*** Opening of GIVEN RECORDS ***
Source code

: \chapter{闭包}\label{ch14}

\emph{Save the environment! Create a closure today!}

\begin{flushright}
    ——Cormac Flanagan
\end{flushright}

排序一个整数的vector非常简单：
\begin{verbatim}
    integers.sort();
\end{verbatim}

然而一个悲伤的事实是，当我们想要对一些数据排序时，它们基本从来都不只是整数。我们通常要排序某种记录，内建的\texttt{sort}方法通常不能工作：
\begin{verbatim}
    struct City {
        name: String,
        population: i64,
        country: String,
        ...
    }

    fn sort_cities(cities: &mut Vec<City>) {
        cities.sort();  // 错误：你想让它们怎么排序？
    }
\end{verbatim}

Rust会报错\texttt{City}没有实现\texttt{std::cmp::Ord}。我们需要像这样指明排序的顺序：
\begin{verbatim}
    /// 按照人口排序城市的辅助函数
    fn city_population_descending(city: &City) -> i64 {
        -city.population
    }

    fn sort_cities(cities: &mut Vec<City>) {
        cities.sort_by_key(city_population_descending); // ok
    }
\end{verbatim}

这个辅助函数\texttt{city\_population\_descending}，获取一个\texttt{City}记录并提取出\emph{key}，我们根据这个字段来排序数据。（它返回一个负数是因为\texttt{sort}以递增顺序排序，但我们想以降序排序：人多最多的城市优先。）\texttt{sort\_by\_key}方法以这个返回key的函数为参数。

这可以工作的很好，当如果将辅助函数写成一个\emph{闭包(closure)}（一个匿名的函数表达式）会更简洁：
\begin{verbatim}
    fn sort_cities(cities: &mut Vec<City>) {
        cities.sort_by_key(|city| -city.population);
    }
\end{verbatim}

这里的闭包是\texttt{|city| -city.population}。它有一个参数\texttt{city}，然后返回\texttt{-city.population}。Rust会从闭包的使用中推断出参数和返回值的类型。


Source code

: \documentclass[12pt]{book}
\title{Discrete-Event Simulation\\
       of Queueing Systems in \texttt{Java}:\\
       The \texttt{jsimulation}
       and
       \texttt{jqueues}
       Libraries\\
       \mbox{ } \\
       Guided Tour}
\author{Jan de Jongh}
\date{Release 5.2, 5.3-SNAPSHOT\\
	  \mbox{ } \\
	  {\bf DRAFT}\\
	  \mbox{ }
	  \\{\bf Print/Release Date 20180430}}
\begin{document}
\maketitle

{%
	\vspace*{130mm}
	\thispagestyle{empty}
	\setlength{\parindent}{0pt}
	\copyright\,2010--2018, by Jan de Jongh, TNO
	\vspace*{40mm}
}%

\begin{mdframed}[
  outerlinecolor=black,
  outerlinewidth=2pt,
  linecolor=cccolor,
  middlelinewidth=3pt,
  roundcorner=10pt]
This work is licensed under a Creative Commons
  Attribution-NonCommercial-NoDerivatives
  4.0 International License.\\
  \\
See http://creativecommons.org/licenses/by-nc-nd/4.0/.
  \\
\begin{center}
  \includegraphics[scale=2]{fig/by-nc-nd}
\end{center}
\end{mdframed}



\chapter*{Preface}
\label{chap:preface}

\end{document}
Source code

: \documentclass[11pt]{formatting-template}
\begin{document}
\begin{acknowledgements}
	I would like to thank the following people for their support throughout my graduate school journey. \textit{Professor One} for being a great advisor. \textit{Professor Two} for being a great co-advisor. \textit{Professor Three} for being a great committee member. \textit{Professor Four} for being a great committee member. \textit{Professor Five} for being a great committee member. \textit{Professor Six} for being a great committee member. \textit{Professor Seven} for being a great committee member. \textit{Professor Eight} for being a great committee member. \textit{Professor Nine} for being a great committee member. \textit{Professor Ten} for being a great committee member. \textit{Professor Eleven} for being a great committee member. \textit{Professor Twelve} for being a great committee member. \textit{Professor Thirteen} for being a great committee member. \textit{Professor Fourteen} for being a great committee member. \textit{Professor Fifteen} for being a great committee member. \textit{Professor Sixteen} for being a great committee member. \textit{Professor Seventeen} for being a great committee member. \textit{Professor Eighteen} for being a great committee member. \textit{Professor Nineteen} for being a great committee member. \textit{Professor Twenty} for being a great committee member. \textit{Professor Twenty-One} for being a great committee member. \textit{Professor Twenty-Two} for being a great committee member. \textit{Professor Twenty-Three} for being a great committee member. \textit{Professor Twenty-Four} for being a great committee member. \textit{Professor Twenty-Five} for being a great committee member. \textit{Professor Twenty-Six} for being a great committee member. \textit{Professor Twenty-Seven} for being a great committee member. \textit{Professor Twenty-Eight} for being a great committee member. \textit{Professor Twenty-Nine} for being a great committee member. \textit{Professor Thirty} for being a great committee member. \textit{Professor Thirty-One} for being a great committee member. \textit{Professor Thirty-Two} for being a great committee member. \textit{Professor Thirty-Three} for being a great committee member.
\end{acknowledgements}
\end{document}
*** Close of GIVEN RECORDS ***
_WORK REQUIRED_
Across the data above, how many lines include the word "acknowledgements"? Give only the count.

_SOLUTION FOR THIS EXERCISE_
2